What makes this epidemic of K.I.D.S. so debilitating is that there is very little anyone can do to combat it. Once contracted, in the vast majority of cases, the condition, while not usually fatal, typically lasts the rest of their lives. People coping with even the mildest form of K.I.D.S. often report that the condition gets progressively more difficult to manage over time, as the virus mutates in appearance, continually grows in size, and in later stages becomes increasingly resistant to attempts to control it. As people struggle to adapt to living with K.I.D.S., they report that close friends they’ve known for years but who have not contracted K.I.D.S. often avoid them like the plague.
Early stage K.I.D.S. is often associated with significant sleep deprivation lasting up to eight months. During this “incubator” period, common side effects include a significant decline in the victim’s range of vocabulary, typically accompanied by an uncontrollable urge to speak in a high-pitched chirpy voice about successful bowel movements.
Scientists have identified an alarming phenomenon in people suffering with K.I.D.S. – a noticeable deterioration in their mental faculties. They speculate that this intellectual impairment may be caused by prolonged exposure to vacuous television programming dedicated to letters of the alphabet or possibly due to being subjected to endless recitations of drippy songs about Baby Belugas or beautiful days in the neighborhood.
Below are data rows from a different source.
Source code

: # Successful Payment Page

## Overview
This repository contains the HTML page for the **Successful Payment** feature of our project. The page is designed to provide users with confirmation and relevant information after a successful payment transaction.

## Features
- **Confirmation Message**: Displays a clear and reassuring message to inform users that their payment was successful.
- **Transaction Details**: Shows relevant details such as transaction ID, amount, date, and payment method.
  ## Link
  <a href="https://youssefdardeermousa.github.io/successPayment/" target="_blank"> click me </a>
Surprisingly, after a few years, some K.I.D.S. sufferers have reported brief intervals of partially regained lucidity and brief episodes where the worst aspects of K.I.D.S. appear to go into in remission. They can sometimes regain normal sleep cycles and are able to enjoy more adult-themed TV programming. There have even been reported instances in which people living with K.I.D.S. have experienced momentary fits of laughter at birthday parties, zoos, and little league games – but these anecdotal stories have yet to be substantiated with empirical evidence.
One of the most common ailments afflicting people with K.I.D.S. is a perceived loss of control, independence and spontaneity. They often report feeling chained to endless cycles of vehicular transport to soccer games, piano recitals, and doctor’s appointments, taking the place of time previously used for hiking with friends, playing tennis, and working out at the gym. As a result of this hard-to-break cycle, another common side effect of K.I.D.S. is unsightly weight gain and a marked decline in concern for personal appearance.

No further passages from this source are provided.